While the non-professional portion of the Super High Roller Bowl field hail from a few different industries, most of the non-pros that will be competing in this month’s event come from financial backgrounds. David Einhorn and Dan Perper fit that billing and while some other non-pros that we’ve featured will be making their first appearance in a $300,000 buy-in event this summer, those kind of stakes are nothing new to Einhorn and Peper both on and off the felt.

A hedge fund manager from New York, David Einhorn nearly turned the poker world on its head in 2012. In the inaugural $1,000,000 buy-in The Big One for One Drop, Einhorn battled one of the toughest fields ever assembled and finished 3rd, nearly winning the biggest poker tournament of all-time but settling for a $4,325,000 result. Despite the unfathomable buy-in and the massive payout, Einhorn donated all his winnings to City Year, an education-focused organization dedicated to helping students and schools succeed.

That wasn’t the first time Einhorn turned a poker run into a huge charitable donation. Einhorn finished 18th in the World Series of Poke Main Event, earning $659,000, and that entire score went to The Michael J. Fox Foundation. Einhorn is on that foundation’s board and is also a board member of the Robin Hood Foundation, an organization which attempts to alleviate problems cause by poverty in New York City.
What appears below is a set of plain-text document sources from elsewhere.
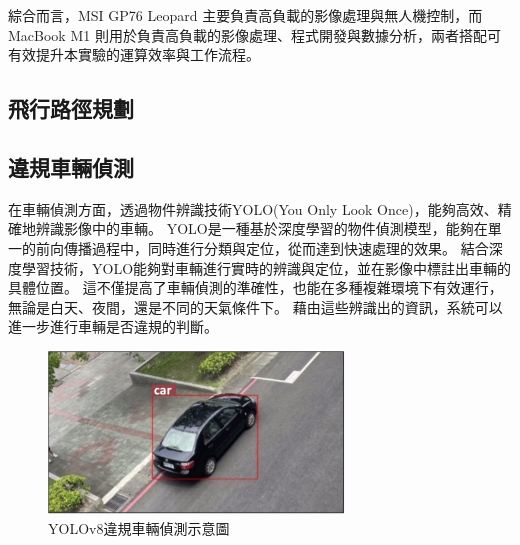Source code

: \documentclass[12pt]{article}       %
\begin{document}
綜合而言，MSI GP76 Leopard 主要負責高負載的影像處理與無人機控制，而 MacBook M1 則用於負責高負載的影像處理、程式開發與數據分析，兩者搭配可有效提升本實驗的運算效率與工作流程。

\subsection{飛行路徑規劃}
\hspace{2em}











\subsection{違規車輛偵測}
\hspace{2em}在車輛偵測方面，透過物件辨識技術YOLO(You Only Look Once)，能夠高效、精確地辨識影像中的車輛。
YOLO是一種基於深度學習的物件偵測模型，能夠在單一的前向傳播過程中，同時進行分類與定位，從而達到快速處理的效果。
結合深度學習技術，YOLO能夠對車輛進行實時的辨識與定位，並在影像中標註出車輛的具體位置。
這不僅提高了車輛偵測的準確性，也能在多種複雜環境下有效運行，無論是白天、夜間，還是不同的天氣條件下。
藉由這些辨識出的資訊，系統可以進一步進行車輛是否違規的判斷。
\begin{figure}[H]
    \centering
    \includegraphics[width=0.7\textwidth]{yolov7car.jpg}     %
    \caption{YOLOv8違規車輛偵測示意圖}    %
    \label{fig:yolov7car}    %
\end{figure}
\end{document}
Away from the felt and his philanthropic work, Einhorn is one of the most successful hedge fund managers in the United States. Einhorn and Greenlight Capital, which he founded in 1996, have received coverage from Forbes, Fortune Magazine, Bloomberg, CNBC and in 2013, Einhorn was ranked 44th in the Time 100 most influential list of people in the world.

While Einhorn’s two deep WSOP runs account for much of his poker resume, Dan Perper has had regular success in some of the world’s biggest events. Since 2012, when High Roller events started to gain popularity and when Perper, pictured above, recorded his first $25,000 buy-in cash, the Chicago trader’s results have gotten bigger and bigger.
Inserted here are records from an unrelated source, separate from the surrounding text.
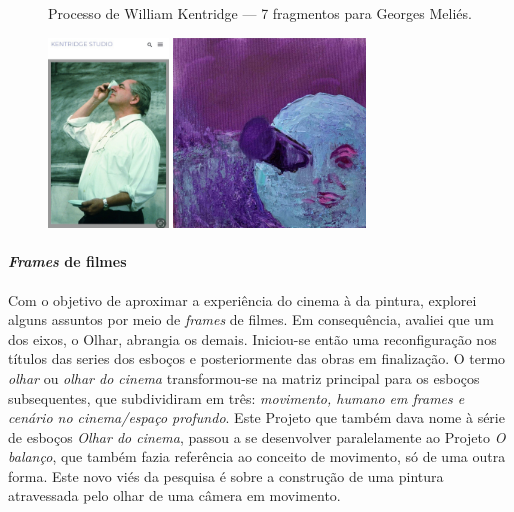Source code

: \begin{figure}
\begin{minipage}{.4\linewidth}
	\caption{Processo de William Kentridge --- 7 fragmentos para Georges
		Meliés.}

	\includegraphics[height=1.98507in]{figuras/kentridge-7-fragmentos-georges-melies.pdf.compressed.pdf}
\end{minipage}\hfill
\begin{minipage}{.4\linewidth}
  \caption{ \phantom{aaaaaaaaaaaa}}

	\includegraphics[height=1.98507in]{figuras/boudet-cena-melies.pdf.compressed.pdf}
\end{minipage}
\end{figure}


\paragraph{\emph{Frames} de filmes} Com o objetivo de aproximar a experiência do cinema à da
pintura, explorei alguns assuntos por meio de \emph{frames} de filmes.
Em consequência, avaliei que um dos eixos, o Olhar, abrangia os demais.
Iniciou-se então uma reconfiguração nos títulos das series dos esboços
e posteriormente das obras em finalização. O termo \emph{olhar} ou
\emph{olhar do cinema} transformou-se na matriz principal para os
esboços subsequentes, que subdividiram em três: \emph{movimento, humano
	em frames e cenário no cinema/espaço profundo}. Este Projeto que também
dava nome à série de esboços \emph{Olhar do cinema}, passou a se
desenvolver paralelamente ao Projeto \emph{O balanço}, que também fazia
referência ao conceito de movimento, só de uma outra forma. Este novo
viés da pesquisa é sobre a construção de uma pintura atravessada pelo
olhar de uma câmera em movimento.

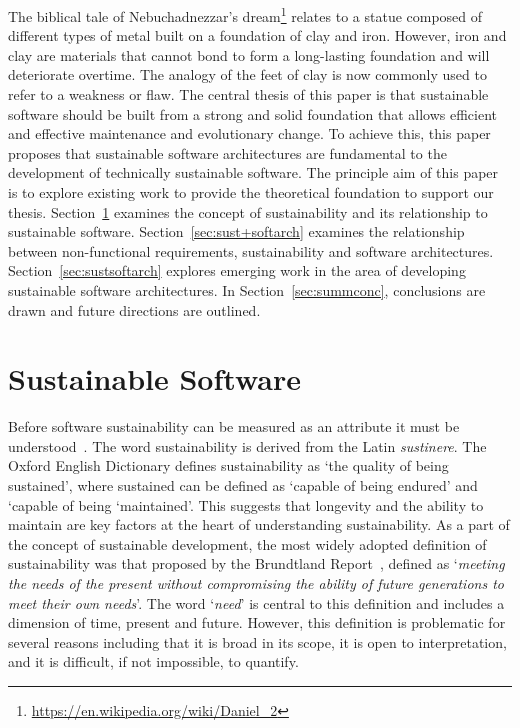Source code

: \documentclass[preprint,12pt,authoryear]{elsarticle}
\begin{document}
The biblical tale of Nebuchadnezzar's
dream\footnote{\url{https://en.wikipedia.org/wiki/Daniel_2}} relates
to a statue composed of different types of metal built on a foundation
of clay and iron. However, iron and clay are materials that cannot
bond to form a long-lasting foundation and will deteriorate
overtime. The analogy of the feet of clay is now commonly used to
refer to a weakness or flaw. The central thesis of this paper is that
sustainable software should be built from a strong and solid
foundation that allows efficient and effective maintenance and
evolutionary change. To achieve this, this paper proposes that
sustainable software architectures are fundamental to the development
of technically sustainable software. The principle aim of this paper
is to explore existing work to provide the theoretical foundation to
support our thesis. Section~\ref{sec:sussoft} examines the concept of
sustainability and its relationship to sustainable
software. Section~\ref{sec:sust+softarch} examines the relationship
between non-functional requirements, sustainability and software
architectures. Section~\ref{sec:sustsoftarch} explores emerging work
in the area of developing sustainable software architectures. In
Section~\ref{sec:summconc}, conclusions are drawn and future
directions are outlined.


\section{Sustainable Software}\label{sec:sussoft}

Before software sustainability can be measured as an attribute it must
be understood~\citep{seacord-et-al:2003}. The word sustainability is
derived from the Latin {\emph{sustinere}}. The Oxford English
Dictionary defines sustainability as ‘the quality of being sustained’,
where sustained can be defined as ‘capable of being endured’ and
‘capable of being ‘maintained’. This suggests that longevity and the
ability to maintain are key factors at the heart of understanding
sustainability.  As a part of the concept of sustainable development,
the most widely adopted definition of sustainability was that proposed
by the Brundtland Report~\citep{brundtlandreport:1987}, defined as
`{\emph{meeting the needs of the present without compromising the
ability of future generations to meet their own needs}}'. The word
`{\emph{need}}' is central to this definition and includes a dimension
of time, present and future. However, this definition is problematic
for several reasons including that it is broad in its scope, it is
open to interpretation, and it is difficult, if not impossible, to
quantify.
\end{document}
Perper’s first Super High Roller result came in the spring of 2012, when he notched a podium finish in the first-ever $100,000 Super High Roller at the WPT World Championship. The next year, Perper recorded another six-figure result for a 4th place finish in the same WPT World Championship Super High Roller, with those two scores earning Perper over $800,000 in combined winnings.

His best career score came two summers ago though, in the $111,111 buy-in High Roller for One Drop. Perper earned $873,000 for a 5th place finish but maybe more importantly, that run gave Perper reps against plenty of future Super High Roller Bowl players.

Battling at a final table against the likes of Daniel Colman, Ben Sulsky, Phil Hellmuth and Andrew Lichtenberger is basically a crash course in tournament poker. Perper used that experience to nearly record a cash in last year’s Super High Roller Bowl, falling in 15th place at the hands of eventual runner-up Fedor Holz.

While they may only play a few big buy-in events per year, unlike most of the professionals they will be up against later this month, David Einhorn and Dan Perper have both proven that they can compete at the highest levels of poker. Both will return to the Super High Roller Bowl for the second straight year in 2017, with their eyes on their first career $300,000 buy-in cashes. 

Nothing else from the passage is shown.